▸ **Exercise details**
Copy out each line of the data that holds the string "typing".

▸ **Provided records**
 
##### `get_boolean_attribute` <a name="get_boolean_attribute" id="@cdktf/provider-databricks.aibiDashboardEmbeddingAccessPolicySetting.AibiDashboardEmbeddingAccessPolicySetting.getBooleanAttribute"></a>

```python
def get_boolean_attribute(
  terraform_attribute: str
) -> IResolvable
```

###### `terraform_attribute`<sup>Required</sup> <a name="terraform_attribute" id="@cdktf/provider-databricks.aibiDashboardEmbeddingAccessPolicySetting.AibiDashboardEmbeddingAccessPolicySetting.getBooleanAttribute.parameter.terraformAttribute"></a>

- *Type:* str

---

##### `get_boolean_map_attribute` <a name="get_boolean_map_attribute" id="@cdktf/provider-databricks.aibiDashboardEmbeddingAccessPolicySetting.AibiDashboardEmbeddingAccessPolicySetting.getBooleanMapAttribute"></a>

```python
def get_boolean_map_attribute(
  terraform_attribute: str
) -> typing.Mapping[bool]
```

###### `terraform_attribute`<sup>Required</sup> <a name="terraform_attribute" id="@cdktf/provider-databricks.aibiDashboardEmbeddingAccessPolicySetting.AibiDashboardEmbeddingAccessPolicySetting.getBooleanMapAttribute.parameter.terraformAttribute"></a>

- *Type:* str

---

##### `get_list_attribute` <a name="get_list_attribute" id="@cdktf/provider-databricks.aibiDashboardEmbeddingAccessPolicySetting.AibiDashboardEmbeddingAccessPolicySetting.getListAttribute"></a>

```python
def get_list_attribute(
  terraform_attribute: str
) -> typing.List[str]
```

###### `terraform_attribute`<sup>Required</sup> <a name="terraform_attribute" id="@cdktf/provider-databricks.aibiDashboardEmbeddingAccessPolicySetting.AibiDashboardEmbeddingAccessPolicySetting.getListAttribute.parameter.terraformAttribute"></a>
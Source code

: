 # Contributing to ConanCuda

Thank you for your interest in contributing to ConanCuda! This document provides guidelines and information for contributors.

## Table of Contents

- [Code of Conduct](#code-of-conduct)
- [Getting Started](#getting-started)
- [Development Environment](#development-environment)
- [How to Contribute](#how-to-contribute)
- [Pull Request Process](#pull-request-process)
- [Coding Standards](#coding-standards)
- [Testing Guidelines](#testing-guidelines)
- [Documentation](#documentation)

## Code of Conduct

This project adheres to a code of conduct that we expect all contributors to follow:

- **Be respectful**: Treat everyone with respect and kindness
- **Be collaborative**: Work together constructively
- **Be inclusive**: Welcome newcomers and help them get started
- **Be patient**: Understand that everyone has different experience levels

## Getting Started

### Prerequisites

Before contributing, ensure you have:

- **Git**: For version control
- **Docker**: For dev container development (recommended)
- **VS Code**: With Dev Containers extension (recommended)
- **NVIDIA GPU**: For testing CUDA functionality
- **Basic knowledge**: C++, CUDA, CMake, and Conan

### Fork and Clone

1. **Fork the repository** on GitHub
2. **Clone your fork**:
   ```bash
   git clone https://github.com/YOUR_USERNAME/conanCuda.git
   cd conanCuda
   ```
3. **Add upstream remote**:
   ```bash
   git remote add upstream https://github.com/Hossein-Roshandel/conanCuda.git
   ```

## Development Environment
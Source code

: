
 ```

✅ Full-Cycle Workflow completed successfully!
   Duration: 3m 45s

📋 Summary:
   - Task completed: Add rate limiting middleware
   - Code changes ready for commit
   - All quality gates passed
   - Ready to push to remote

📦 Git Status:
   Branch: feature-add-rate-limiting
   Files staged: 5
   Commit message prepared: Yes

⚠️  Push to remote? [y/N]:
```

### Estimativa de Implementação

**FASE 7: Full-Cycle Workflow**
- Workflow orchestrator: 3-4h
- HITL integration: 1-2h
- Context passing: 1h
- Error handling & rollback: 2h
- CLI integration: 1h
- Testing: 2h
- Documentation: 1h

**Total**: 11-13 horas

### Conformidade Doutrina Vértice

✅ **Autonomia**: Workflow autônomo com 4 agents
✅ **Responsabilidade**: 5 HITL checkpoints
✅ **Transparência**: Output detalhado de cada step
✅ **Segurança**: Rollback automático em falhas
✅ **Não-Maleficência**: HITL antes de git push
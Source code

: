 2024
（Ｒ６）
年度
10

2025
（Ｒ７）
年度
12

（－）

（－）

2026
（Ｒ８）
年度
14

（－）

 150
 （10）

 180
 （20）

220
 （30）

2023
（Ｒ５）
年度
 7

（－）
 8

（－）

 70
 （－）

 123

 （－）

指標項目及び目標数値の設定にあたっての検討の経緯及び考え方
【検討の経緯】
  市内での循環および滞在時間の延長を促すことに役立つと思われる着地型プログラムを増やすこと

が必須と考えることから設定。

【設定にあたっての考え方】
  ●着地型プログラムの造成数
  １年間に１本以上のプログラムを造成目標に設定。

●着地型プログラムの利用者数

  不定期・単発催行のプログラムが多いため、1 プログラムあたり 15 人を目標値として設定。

▸ **Written answer**
) -> typing.Mapping[bool]
) -> typing.List[str]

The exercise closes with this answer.